A Pablo Iglesias le entró un doble ataque de celos -de Íñigo Errejón y de Albert Rivera-, sucumbió a su pulsión caudillista y reclamó los ministerios que mayor control permiten sobre la vida y propiedad privadas de los individuos y mejor definen el poder coactivo del Estado. El pacto se truncó. Mariano Rajoy se la había jugado a no comparecer, porque entendía que la tríada PSOE-Cs-Podemos era inviable. Meses más tarde, reconocieron en Moncloa que estuvo más cerca de materializarse de lo que pudo parecer.
Rivera ha obrado de la misma manera que entonces y, además, ha incorporado la parsimonia de Rajoy. La única diferencia es que entonces Ciudadanos invitó a su mesa a Podemos y no ha hecho lo mismo con VOX. Cs prefería nuevas elecciones que un Gobierno tripartito. Arriesgó a que los de Santiago Abascal pensaran que saldrían peor parados tras repetir los comicios. Cs gozaba de cierta ventaja en este juego de la gallina entre indómitos: a las muy malas, Juan Marín podría desdecirse y volver al regazo de Susana Díaz, o de quien sustituyera a Díaz si Marín se ponía exigente, digno y exquisito. Además, Cs hubiese hipotecado Andalucía, pero a cambio habría adquirido algunos títulos de usufructo de los Gobiernos autonómicos de Castilla-La Mancha, Aragón o Extremadura.

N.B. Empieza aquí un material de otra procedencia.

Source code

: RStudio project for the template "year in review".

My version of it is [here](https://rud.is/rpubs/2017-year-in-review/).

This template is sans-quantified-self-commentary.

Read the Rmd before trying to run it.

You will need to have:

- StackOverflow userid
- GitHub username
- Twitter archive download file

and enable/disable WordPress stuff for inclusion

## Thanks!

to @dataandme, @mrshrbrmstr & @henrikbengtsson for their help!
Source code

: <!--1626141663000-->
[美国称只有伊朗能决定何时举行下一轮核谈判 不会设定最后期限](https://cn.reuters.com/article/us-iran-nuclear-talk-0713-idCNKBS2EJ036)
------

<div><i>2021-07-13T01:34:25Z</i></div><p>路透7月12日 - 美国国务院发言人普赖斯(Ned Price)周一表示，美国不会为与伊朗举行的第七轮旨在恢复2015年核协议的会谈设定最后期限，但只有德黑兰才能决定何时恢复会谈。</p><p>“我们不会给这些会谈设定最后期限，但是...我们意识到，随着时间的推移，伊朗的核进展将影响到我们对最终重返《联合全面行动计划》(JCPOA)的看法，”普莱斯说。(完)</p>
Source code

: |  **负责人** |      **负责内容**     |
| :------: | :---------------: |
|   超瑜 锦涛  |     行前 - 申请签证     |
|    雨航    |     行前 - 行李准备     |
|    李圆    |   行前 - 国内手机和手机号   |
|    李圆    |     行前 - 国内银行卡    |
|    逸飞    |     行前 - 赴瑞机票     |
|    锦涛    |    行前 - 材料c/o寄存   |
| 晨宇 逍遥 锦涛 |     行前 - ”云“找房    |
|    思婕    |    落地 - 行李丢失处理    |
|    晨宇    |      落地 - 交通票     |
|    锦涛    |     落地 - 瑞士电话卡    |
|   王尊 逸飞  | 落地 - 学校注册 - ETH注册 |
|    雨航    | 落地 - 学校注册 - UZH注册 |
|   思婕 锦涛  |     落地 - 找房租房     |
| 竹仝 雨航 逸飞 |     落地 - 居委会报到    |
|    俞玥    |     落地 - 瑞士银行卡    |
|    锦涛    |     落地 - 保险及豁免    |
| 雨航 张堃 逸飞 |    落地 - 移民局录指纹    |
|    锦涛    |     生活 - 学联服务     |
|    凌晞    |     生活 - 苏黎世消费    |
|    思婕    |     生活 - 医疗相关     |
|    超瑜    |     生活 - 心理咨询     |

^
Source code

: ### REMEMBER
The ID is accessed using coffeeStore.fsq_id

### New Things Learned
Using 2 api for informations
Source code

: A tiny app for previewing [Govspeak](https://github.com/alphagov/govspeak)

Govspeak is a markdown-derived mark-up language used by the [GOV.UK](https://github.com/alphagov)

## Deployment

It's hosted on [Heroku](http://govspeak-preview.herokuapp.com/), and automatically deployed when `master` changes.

Los apellidos de la derecha. De la tibieza del PP al populismo de VOX
En definitiva, la posición de Rivera fue táctica y estratégica: la táctica consiste en resistir incólume y pétreo en el exacto centro geométrico del espectro político hasta mayo. Solicitar la abstención de Díaz era un brindis al sol, pues equivalía a pedirle a Díaz que se pusiera la soga e invitar a Sánchez a patear la silla. Por otro lado, la estrategia pasa por fijar su ubicación ideológica y programática, apartarse de posiciones contaminantes y transmitir el siguiente mensaje: Ciudadanos se aleja de VOX.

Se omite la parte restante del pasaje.